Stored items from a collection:

[Start of section]

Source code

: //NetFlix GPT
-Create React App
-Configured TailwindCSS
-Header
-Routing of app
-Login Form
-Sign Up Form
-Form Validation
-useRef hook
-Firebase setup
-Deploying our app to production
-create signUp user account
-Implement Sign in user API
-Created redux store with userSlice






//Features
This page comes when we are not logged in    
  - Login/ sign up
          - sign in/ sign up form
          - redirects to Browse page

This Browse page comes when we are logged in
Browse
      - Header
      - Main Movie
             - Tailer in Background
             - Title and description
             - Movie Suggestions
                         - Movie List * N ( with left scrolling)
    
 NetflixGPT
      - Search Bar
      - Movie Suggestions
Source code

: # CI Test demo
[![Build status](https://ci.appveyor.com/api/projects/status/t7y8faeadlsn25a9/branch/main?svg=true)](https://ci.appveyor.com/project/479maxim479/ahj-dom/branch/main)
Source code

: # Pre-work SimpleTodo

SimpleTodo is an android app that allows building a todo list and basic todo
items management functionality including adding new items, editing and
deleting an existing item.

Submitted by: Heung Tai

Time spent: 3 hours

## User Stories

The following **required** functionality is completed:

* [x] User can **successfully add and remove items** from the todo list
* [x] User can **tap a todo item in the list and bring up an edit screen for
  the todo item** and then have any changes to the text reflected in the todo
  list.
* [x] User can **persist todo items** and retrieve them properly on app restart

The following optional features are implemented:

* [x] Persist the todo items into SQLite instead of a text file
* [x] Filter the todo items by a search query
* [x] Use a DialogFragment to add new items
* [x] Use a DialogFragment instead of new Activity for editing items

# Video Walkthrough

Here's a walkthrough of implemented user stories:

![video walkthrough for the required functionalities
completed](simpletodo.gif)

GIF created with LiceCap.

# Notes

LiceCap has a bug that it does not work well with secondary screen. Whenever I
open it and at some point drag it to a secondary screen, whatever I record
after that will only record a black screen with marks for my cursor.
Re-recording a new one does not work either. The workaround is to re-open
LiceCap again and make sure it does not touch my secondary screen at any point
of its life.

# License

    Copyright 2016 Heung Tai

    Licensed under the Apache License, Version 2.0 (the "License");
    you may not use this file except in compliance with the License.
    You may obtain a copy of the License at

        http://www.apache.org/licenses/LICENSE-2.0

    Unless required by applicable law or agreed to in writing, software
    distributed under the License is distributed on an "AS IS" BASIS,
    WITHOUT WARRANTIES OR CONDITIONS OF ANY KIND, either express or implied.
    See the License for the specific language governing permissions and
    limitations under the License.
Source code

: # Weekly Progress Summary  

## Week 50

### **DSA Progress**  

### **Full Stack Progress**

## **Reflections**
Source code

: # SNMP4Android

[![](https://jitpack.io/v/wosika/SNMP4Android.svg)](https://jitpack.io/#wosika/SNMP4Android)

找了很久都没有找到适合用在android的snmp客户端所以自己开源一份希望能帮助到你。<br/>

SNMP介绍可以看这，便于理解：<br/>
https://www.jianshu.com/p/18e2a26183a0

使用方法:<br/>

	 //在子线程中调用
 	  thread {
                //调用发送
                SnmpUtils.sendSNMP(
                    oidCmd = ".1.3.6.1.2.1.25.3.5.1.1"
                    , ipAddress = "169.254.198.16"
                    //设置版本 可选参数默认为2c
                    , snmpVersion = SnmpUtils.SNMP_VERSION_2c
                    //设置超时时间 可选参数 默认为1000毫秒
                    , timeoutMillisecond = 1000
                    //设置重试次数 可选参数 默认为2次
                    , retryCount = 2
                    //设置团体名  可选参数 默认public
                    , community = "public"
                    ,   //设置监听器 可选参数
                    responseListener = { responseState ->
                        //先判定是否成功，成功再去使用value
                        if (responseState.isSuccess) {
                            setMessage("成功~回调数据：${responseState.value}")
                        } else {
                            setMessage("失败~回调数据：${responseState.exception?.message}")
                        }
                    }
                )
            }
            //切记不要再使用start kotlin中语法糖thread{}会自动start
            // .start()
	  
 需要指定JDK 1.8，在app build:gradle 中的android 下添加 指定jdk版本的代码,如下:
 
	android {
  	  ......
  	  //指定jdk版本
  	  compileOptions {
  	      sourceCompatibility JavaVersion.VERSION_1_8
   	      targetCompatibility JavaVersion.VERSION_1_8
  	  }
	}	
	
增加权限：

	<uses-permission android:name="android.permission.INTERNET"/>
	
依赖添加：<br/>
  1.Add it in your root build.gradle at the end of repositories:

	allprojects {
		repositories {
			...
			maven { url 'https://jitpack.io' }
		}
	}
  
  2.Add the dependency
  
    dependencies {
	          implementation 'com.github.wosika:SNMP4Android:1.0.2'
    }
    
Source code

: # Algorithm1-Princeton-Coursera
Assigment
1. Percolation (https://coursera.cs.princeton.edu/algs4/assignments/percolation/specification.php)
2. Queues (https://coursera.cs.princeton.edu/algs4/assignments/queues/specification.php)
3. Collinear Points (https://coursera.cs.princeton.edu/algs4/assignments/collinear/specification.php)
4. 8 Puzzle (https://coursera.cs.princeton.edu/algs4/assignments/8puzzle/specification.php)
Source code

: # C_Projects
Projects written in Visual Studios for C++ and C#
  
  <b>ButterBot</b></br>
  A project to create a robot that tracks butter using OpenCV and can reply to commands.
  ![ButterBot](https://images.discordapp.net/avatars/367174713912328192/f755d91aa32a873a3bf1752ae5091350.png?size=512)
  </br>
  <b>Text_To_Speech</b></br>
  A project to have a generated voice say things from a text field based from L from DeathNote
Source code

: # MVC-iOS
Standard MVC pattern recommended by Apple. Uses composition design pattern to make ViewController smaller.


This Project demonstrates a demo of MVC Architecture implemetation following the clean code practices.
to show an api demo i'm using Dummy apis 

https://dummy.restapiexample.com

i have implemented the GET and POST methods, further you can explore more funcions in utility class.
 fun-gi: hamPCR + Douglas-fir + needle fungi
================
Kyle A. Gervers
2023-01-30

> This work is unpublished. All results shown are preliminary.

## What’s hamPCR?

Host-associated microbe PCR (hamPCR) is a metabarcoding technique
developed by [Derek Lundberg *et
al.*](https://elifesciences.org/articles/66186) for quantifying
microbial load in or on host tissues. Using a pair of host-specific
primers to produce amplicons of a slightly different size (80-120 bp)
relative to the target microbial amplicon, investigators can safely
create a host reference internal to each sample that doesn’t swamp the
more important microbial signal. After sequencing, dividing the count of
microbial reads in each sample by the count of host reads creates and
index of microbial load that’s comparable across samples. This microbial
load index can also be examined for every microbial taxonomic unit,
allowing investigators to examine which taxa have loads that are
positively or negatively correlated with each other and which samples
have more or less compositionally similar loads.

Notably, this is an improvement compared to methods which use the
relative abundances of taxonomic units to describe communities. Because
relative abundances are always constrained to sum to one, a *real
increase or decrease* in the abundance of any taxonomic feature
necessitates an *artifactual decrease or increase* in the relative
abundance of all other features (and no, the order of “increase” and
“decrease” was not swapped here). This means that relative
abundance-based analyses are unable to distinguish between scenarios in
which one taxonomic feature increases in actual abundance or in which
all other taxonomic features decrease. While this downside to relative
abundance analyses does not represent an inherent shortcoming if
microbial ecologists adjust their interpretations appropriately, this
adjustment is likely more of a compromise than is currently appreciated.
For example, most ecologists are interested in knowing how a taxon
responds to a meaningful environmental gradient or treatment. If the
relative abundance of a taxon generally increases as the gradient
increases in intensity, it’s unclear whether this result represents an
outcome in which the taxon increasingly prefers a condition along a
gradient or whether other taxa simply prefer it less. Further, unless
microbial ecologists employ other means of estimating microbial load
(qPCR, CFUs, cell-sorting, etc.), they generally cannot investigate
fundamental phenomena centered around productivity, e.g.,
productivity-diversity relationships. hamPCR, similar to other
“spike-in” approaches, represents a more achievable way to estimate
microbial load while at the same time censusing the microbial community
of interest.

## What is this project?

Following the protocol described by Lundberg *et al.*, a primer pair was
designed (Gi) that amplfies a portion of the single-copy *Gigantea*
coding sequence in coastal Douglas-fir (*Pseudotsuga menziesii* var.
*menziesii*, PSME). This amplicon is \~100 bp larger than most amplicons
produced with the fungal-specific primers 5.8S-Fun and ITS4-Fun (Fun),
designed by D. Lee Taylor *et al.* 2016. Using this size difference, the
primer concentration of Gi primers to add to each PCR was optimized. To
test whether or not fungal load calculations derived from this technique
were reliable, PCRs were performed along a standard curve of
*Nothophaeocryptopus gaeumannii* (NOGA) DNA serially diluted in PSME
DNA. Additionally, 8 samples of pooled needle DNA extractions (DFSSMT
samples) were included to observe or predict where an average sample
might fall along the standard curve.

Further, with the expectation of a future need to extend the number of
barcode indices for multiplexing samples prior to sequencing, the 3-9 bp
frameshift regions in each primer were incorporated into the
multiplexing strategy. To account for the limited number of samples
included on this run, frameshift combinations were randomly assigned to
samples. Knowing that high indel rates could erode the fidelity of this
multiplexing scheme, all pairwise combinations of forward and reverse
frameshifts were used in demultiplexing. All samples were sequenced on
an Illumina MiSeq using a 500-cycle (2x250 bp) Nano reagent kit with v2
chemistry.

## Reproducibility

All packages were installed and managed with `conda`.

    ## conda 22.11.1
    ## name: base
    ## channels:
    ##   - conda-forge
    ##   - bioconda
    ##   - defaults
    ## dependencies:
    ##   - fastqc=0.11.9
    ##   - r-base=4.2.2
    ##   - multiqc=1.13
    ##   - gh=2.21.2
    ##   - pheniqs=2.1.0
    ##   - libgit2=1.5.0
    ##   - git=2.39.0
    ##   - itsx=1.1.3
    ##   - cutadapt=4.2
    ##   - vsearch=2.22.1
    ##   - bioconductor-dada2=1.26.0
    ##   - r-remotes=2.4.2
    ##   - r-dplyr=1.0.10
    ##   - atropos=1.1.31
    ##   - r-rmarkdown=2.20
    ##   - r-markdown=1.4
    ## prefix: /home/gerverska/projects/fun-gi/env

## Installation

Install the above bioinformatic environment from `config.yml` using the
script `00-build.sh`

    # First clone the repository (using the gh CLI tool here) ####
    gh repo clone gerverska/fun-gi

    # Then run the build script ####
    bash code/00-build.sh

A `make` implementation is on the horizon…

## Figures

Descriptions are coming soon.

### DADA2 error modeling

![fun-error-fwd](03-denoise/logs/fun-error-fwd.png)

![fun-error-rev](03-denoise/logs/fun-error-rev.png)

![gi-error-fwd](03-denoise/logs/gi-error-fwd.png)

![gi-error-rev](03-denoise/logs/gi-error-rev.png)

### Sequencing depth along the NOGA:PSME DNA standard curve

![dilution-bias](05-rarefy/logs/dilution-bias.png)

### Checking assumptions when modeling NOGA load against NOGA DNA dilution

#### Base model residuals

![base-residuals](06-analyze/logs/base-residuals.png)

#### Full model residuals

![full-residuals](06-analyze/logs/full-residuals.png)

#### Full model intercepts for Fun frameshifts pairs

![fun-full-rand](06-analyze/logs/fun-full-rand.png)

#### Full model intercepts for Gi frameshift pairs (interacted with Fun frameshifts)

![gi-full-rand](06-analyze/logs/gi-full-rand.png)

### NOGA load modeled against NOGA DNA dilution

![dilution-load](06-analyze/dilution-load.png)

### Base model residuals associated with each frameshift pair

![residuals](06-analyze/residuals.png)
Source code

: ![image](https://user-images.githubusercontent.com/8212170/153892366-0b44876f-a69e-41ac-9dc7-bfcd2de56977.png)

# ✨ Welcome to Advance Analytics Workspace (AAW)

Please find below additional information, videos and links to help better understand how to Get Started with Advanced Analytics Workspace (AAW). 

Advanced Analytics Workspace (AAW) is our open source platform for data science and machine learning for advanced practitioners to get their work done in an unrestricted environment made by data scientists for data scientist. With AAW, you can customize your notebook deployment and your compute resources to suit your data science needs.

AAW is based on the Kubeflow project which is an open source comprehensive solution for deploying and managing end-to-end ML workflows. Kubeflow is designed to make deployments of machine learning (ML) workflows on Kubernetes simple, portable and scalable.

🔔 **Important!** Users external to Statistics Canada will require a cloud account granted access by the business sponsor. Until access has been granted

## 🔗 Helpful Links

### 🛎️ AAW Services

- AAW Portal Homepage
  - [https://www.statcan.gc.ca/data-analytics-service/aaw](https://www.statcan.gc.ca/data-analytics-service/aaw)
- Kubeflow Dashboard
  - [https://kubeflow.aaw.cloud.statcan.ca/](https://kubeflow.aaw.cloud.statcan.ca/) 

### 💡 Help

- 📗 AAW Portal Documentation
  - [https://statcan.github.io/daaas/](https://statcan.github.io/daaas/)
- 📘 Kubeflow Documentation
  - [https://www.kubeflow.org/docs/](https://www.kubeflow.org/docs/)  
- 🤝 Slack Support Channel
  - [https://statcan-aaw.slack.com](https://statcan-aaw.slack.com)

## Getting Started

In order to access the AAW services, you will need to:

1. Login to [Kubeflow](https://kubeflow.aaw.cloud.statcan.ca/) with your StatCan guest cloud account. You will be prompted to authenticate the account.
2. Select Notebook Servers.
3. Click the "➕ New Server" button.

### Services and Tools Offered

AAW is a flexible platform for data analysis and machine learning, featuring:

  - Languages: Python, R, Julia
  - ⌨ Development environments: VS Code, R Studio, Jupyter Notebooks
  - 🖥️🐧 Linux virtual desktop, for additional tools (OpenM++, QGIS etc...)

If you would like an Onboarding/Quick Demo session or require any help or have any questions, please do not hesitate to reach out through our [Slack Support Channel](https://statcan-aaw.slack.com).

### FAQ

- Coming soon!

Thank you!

[End of section]

Description of the task -
For the string "Started", return every line of the data where it appears.

Response -
Please find below additional information, videos and links to help better understand how to Get Started with Advanced Analytics Workspace (AAW). 
## Getting Started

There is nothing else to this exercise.